TASK TO COMPLETE >> If a line in the data below contains the word "more", copy it out.

DATA TO EXAMINE >>
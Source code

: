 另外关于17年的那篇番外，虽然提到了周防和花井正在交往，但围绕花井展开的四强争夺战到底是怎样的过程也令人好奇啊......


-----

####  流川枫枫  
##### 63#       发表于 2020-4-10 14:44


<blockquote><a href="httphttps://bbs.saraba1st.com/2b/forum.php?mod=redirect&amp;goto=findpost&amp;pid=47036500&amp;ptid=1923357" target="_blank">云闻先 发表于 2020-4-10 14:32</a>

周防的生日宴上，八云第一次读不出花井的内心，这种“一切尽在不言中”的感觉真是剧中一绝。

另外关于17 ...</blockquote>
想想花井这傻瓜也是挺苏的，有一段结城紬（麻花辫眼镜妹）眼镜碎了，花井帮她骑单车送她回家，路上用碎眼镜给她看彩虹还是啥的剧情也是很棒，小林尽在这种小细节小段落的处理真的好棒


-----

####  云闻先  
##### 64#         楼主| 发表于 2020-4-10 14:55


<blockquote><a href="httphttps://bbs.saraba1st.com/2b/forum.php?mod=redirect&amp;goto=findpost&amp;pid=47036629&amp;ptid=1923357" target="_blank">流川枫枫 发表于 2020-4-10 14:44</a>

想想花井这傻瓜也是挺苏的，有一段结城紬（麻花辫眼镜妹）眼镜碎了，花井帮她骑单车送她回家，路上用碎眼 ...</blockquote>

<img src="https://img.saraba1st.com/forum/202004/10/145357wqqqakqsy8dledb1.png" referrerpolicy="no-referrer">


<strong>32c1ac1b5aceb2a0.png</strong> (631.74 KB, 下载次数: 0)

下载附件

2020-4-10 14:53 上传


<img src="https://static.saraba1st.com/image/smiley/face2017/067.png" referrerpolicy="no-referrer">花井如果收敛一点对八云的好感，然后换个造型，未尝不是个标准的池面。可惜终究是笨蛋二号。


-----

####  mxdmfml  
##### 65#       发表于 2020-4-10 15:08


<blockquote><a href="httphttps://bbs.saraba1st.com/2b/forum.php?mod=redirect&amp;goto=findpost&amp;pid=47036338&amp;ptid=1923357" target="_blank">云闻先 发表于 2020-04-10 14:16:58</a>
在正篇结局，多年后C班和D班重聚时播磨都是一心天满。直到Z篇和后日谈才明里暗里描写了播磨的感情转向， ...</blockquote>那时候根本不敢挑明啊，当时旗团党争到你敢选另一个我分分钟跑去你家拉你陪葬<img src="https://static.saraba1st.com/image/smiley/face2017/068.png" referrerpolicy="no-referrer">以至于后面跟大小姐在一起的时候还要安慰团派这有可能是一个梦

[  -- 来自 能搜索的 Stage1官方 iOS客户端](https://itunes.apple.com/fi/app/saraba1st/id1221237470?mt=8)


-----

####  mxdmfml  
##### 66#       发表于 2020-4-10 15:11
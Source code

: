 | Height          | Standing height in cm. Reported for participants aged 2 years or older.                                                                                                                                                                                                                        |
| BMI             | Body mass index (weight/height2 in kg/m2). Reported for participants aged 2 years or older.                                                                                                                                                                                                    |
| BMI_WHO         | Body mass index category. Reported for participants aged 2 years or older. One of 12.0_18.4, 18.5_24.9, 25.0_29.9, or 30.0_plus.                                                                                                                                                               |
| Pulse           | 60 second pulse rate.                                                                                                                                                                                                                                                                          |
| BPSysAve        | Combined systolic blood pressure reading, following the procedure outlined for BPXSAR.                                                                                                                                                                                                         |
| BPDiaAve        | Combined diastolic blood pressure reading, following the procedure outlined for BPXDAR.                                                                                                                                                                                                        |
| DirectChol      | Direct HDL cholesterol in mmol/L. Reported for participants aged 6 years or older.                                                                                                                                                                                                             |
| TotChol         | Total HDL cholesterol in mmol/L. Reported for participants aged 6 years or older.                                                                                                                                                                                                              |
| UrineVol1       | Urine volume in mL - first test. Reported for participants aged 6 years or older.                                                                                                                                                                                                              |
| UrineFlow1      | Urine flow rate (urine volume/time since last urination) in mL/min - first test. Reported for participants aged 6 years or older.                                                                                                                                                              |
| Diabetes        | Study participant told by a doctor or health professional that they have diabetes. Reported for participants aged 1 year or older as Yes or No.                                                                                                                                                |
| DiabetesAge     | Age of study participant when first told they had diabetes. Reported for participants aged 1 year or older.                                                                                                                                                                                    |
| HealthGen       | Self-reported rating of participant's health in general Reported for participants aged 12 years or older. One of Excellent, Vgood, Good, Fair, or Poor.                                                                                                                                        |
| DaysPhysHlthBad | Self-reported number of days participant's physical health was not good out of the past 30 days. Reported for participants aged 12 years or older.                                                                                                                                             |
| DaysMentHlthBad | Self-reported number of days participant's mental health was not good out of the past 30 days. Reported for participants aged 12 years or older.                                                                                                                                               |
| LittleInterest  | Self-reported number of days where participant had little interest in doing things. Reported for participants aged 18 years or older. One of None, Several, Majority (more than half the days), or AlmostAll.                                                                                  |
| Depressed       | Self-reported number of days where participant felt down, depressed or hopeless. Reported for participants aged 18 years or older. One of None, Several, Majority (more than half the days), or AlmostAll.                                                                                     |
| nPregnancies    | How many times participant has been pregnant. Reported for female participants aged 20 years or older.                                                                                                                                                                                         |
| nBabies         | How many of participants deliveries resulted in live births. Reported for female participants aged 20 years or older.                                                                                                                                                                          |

OUTPUT BELOW >>
| LittleInterest  | Self-reported number of days where participant had little interest in doing things. Reported for participants aged 18 years or older. One of None, Several, Majority (more than half the days), or AlmostAll.                                                                                  |
| Depressed       | Self-reported number of days where participant felt down, depressed or hopeless. Reported for participants aged 18 years or older. One of None, Several, Majority (more than half the days), or AlmostAll.                                                                                     |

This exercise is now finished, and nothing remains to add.